The elimination of George.

Harrison remains. *Barely*.

“They got his knee, which knocked out the rest of his leg — sorry. A thumb was missing from the hand but they were able to regrow it with the intact others. Don’t ask about the procedure. It’s messy, complicated. But without that hand, that regrowth…”

“He wouldn’t be able to play the guitar,” the other in the room finished for Dr. Diper, fresh from the surgery. “Thank you.”

“The red and green almost got him this time,” warned the doctor. “Best not to send him back out to war.”

“Oh, we won’t. Denisce just made a bad decision sending him over there. It’s in her name, you know, bad and good.”

The doctor paused with this, then said, “oh yeah,” as he got it. “Denisce. I forgot it could be spelled that way.”

“Almost,” replied the other. Probably Marty at this point, since he’s so concerned with the hand and its dexterity. “Will he lose any chords?

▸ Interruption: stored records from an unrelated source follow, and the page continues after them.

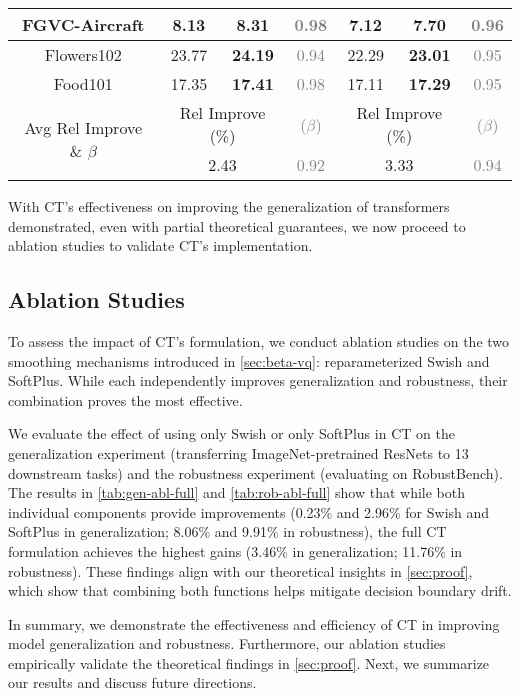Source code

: \begin{table}[h]
\begin{center}
\begin{small}
{\begin{tabular}{|c|c|c|c|c|c|c|}
FGVC-Aircraft     & 8.13 & \textbf{8.31} & \textcolor{gray}{0.98} 
                  & 7.12 & \textbf{7.70} & \textcolor{gray}{0.96} \\ \hline
Flowers102        & 23.77 & \textbf{24.19} & \textcolor{gray}{0.94}
                  & 22.29 & \textbf{23.01} & \textcolor{gray}{0.95} \\ \hline
Food101           & 17.35 & \textbf{17.41} & \textcolor{gray}{0.98} 
                  & 17.11 & \textbf{17.29} & \textcolor{gray}{0.95}  \\ \hline
\multirow{2}{*}{Avg Rel Improve \& $\beta$} & \multicolumn{2}{c|}{Rel Improve (\%)} & \textcolor{gray}{($\beta$)} & \multicolumn{2}{c|}{Rel Improve (\%)} & \textcolor{gray}{($\beta$)} \\ \cline{2-7} 
                  & \multicolumn{2}{c|}{2.43} 
                  & \textcolor{gray}{0.92}
                  & \multicolumn{2}{c|}{3.33} 
                  & \textcolor{gray}{0.94} \\ \hline
\end{tabular}
}
\end{small}
\end{center}
\vskip -0.1in
\end{table}

With CT's effectiveness on improving the generalization of transformers demonstrated, even with partial theoretical guarantees, we now proceed to ablation studies to validate CT's implementation.

\subsection{Ablation Studies}\label{sec:exp-abl}
To assess the impact of CT’s formulation, we conduct ablation studies on the two smoothing mechanisms introduced in \cref{sec:beta-vq}: reparameterized Swish and SoftPlus. While each independently improves generalization and robustness, their combination proves the most effective.

We evaluate the effect of using only Swish or only SoftPlus in CT on the generalization experiment (transferring ImageNet-pretrained ResNets to 13 downstream tasks) and the robustness experiment (evaluating on RobustBench). The results in \cref{tab:gen-abl-full} and \cref{tab:rob-abl-full} show that while both individual components provide improvements (0.23\% and 2.96\% for Swish and SoftPlus in generalization; 8.06\% and 9.91\% in robustness), the full CT formulation achieves the highest gains (3.46\% in generalization; 11.76\% in robustness). These findings align with our theoretical insights in \cref{sec:proof}, which show that combining both functions helps mitigate decision boundary drift.

In summary, we demonstrate the effectiveness and efficiency of CT in improving model generalization and robustness. Furthermore, our ablation studies empirically validate the theoretical findings in \cref{sec:proof}. Next, we summarize our results and discuss future directions.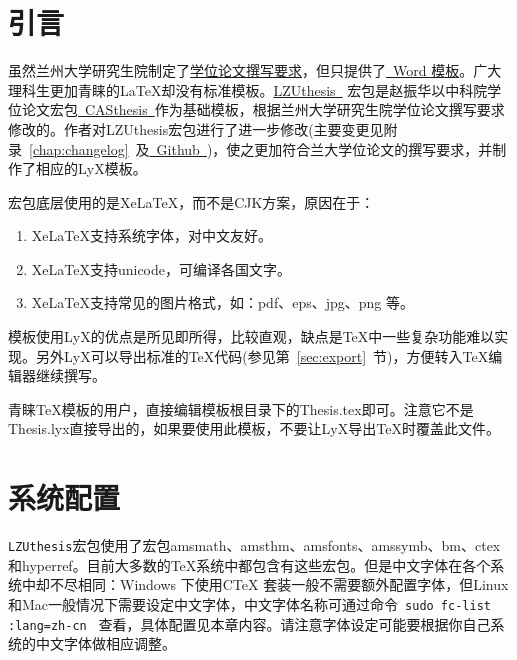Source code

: \documentclass[twoside,longtitle]{LZUthesis}
\begin{document}

\tableofcontents{}


\mainmatter

\pagestyle{lzu}


\chapter{引言\label{chap:intro}}

虽然兰州大学研究生院制定了\href{http://ge.lzu.edu.cn/degree/xwsq/lwgf/201103/1186.htm}{学位论文撰写要求}，但只提供了\href{http://ge.lzu.edu.cn/degree/xwsq/lwgf/201103/1187.htm}{~Word 模板}。广大理科生更加青睐的\LaTeX{}却没有标准模板。\href{http://blog.sciencenet.cn/home.php?mod=space&uid=117412&do=blog&id=512804}{LZUthesis~} 宏包是赵振华以中科院学位论文宏包\href{http://www.ctex.org/PackageCASthesis}{~CASthesis~}作为基础模板，根据兰州大学研究生院学位论文撰写要求修改的。作者对LZUthesis宏包进行了进一步修改(主要变更见附录~\ref{chap:changelog}~及\href{https://github.com/mosesnow/LZUthesis/commits/master}{~Github~})，使之更加符合兰大学位论文的撰写要求，并制作了相应的LyX模板。

宏包底层使用的是Xe\LaTeX{}，而不是CJK方案，原因在于：
\begin{enumerate}
\item Xe\LaTeX{}支持系统字体，对中文友好。
\item Xe\LaTeX{}支持unicode，可编译各国文字。
\item Xe\LaTeX{}支持常见的图片格式，如：pdf、eps、jpg、png 等。
\end{enumerate}


模板使用LyX的优点是所见即所得，比较直观，缺点是\TeX{}中一些复杂功能难以实现。另外LyX可以导出标准的\TeX{}代码(参见第~\ref{sec:export}~节)，方便转入\TeX{}编辑器继续撰写。

青睐\TeX{}模板的用户，直接编辑模板根目录下的Thesis.tex即可。注意它不是Thesis.lyx直接导出的，如果要使用此模板，不要让LyX导出\TeX{}时覆盖此文件。


\chapter{系统配置}

\texttt{LZUthesis}宏包使用了宏包amsmath、amsthm、amsfonts、amssymb、bm、ctex 和hyperref。目前大多数的\TeX{}系统中都包含有这些宏包。但是中文字体在各个系统中却不尽相同：Windows 下使用C\TeX{} 套装一般不需要额外配置字体，但Linux 和Mac一般情况下需要设定中文字体，中文字体名称可通过命令~\lstinline!sudo fc-list :lang=zh-cn!~ 查看，具体配置见本章内容。请注意字体设定可能要根据你自己系统的中文字体做相应调整。
\end{document}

I don’t mean vocal chords obviously (Dr. Diper snickers here, since both knew the head wasn’t involved — nice break in the seriousness) but guitar chords. Can… will he be able to play…”

“All your songs,” the doctor finishes a sentence in turn. Like tennis they were this day, battering concerns back and forth across a net that is the separation between people. Good and bad. Sometimes it’s absolutely necessary. “Wellll.”

Nurse Jem comes in, celebratory drinks in hand. Vodka for Diper and a, let’s see, Russian Roulette for Marty, a new drink he claimed to have concocted on the spot back at the hotel after the San Francisco concert in Candlestick Park, knocking it out alongside a couple of new ditties: the embryonic form of “Back in the USSR” and the unreleased and seldom heard “Moby Prick”. A baad song, Georgge Martin proclaimed upon hearing it back in England. “Hey, we’re the f-ing Beetles, Martin. Leave us alone!” exclaimed Marty after the judgment, but then the others admitted it was sour instead of sweet too and he let the matter drop, song unrefined and left in a raw, unprocessed form. They all secretly felt it was about Marty and his character, though, but to voice this out loud would be character assassination. He was just that much of a prick. At the time — he mellowed out later. After he died.

(to be continued)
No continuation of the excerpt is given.